When Can I Claim Medical Malpractice?
Simply stated, it is medical malpractice when a patient is harmed by a doctor (or other medical professional) who has failed to competently perform his or her medical duties. Although specific rules vary by state, there are some basic medical malpractice principles that can be applied anywhere.
When can I claim medical malpractice?
Basic requirements for a medical malpractice claim
The plaintiff must prove all the following elements to prevail upon an action of negligence, typically with the help of a medical malpractice lawyer:
1. A duty of care. A healthcare provider owes a duty of care to his or her patients. Proving that there was a duty of care is usually shown through the existence of a doctor-patient relationship when the patient received healthcare services. The situation is usually only complicated if there was a consulting physician who did not treat the patient directly.
2. The healthcare provider was negligent. Medical malpractice means that the doctor was not reasonably skilled, competent or careful in their diagnosis or treatment of a patient’s healthcare needs. The plaintiff must prove that the physician’s actions or lack of action caused harm that a competent doctor would not have caused in similar circumstances. Note that an unsatisfactory outcome is not enough to prove negligence. In most states, your lawyer will prove a deviation from the accepted standard of care by presenting the testimony of an expert medical witness.
The doctor’s negligence caused the injury. Since most people go to a doctor when they are already sick, it is imperative that the doctor’s negligence caused the injury, not the illness itself. For example, if a patient dies after being diagnosed with brain cancer but the doctor didn’t employ a reasonable course of treatment then he could be deemed negligent. Medical malpractice attorneys must present a medical expert to testify that the doctor’s negligence caused the death or injury.

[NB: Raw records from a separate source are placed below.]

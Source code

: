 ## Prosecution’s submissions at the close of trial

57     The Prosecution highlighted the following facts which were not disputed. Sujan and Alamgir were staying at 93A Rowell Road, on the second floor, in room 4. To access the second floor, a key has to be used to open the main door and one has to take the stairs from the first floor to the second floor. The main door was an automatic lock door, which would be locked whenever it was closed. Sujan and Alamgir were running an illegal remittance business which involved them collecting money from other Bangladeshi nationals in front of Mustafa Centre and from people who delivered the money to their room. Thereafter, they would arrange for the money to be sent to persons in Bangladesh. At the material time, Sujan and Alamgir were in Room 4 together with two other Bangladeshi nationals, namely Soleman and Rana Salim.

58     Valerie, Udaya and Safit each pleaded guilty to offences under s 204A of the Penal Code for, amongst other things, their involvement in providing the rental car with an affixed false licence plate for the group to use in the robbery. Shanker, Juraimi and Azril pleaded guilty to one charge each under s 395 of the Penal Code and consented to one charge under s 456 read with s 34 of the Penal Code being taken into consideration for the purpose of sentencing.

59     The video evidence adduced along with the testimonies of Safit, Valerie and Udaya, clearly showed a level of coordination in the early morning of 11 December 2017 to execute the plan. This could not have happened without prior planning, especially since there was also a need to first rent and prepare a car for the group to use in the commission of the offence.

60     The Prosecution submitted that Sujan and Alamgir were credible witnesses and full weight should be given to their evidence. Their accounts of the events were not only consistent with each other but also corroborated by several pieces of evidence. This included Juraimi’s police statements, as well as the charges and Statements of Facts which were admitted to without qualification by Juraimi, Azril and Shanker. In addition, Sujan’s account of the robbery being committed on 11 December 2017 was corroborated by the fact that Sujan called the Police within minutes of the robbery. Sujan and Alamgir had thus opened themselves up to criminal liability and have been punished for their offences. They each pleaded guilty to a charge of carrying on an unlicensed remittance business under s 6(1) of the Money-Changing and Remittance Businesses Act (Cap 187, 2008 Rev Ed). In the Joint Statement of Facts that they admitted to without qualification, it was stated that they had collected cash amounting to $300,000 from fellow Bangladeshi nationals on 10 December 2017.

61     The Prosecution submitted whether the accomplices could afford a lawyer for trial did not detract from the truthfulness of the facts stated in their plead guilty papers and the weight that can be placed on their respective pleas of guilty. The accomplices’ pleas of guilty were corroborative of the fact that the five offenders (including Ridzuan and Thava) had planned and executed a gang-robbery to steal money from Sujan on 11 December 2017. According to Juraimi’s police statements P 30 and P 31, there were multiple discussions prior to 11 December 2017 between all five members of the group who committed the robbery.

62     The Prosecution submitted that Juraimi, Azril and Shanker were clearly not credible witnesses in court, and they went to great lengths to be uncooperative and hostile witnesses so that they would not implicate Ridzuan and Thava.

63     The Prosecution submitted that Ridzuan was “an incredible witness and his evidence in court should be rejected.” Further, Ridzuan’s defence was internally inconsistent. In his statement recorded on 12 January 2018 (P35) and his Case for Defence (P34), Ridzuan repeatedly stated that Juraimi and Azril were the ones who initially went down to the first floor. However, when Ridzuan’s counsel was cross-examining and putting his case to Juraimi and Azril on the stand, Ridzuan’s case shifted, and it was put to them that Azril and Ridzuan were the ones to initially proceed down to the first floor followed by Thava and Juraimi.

The injury led to specific damages. It is not enough to prove that the doctor’s performance was below a reasonable standard of care; the patient must have suffered specific damages as a result of negligent care. Damages include physical pain and suffering, medical bills, lost work and earning capacity, disability, disfigurement and mental anguish.

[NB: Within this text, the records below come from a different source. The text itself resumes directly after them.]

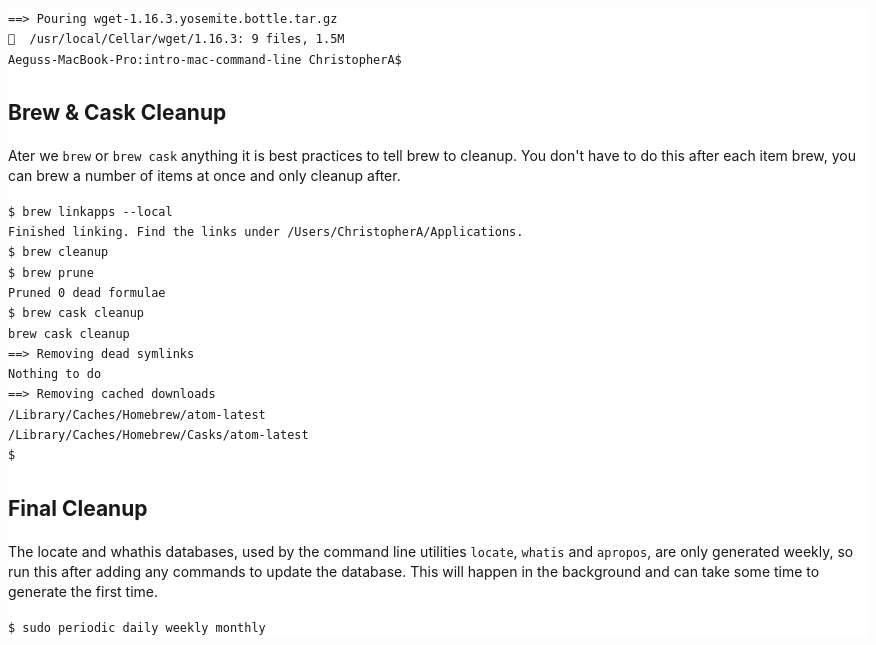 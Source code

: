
 ```
==> Pouring wget-1.16.3.yosemite.bottle.tar.gz
🍺  /usr/local/Cellar/wget/1.16.3: 9 files, 1.5M
Aeguss-MacBook-Pro:intro-mac-command-line ChristopherA$
```

Brew & Cask Cleanup
-------------------

Ater we `brew` or `brew cask` anything it is best practices to tell brew to cleanup. You don't have to do this after each item brew, you can brew a number of items at once and only cleanup after.

```
$ brew linkapps --local
Finished linking. Find the links under /Users/ChristopherA/Applications.
$ brew cleanup
$ brew prune
Pruned 0 dead formulae
$ brew cask cleanup
brew cask cleanup
==> Removing dead symlinks
Nothing to do
==> Removing cached downloads
/Library/Caches/Homebrew/atom-latest
/Library/Caches/Homebrew/Casks/atom-latest
$
```

Final Cleanup
-------------

The locate and whathis databases, used by the command line utilities `locate`, `whatis` and `apropos`, are only generated weekly, so run this after adding any commands to update the database. This will happen in the background and can take some time to generate the first time.

```
$ sudo periodic daily weekly monthly
```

Common types of medical negligence
Most medical malpractice claims fall into one of the following three categories:
Failure to diagnose. It starts with a diagnosis. If a different and more competent doctor would have discovered the illness or made a different or more accurate diagnosis, which would have then led to a better outcome than what was achieved, then the patient may have a viable medical malpractice claim.
Improper treatment. If the patient is treated for an illness in an incompetent way, or in a way that no reasonable doctor would treat for that illness and the treatment caused harm then the patient may have a sizeable medical malpractice claim. Patients may also have a negligence case if the correct treatment was chosen but administered incorrectly and therefore caused harm.
Failure to warn a patient of known risks. A physician is required to warn patients of the known risks of a surgery and undergoing anesthesia, procedure or drug ; this is called the duty of informed consent. If the patient would have requested an alternate treatment had they known about the risks, the doctor could be held liable if the treatment offered causes injury.
Many states have specific rules for medical malpractice/negligence claims including limits on damages and requirements to submit your claim to your doctor or a medical malpractice review panel before filing with a lawyer. There are also strict time frames for filing a case from the date of the injury or from the time a patient could have known about the injury. An experienced medical malpractice lawyer will be able to discuss your legal rights.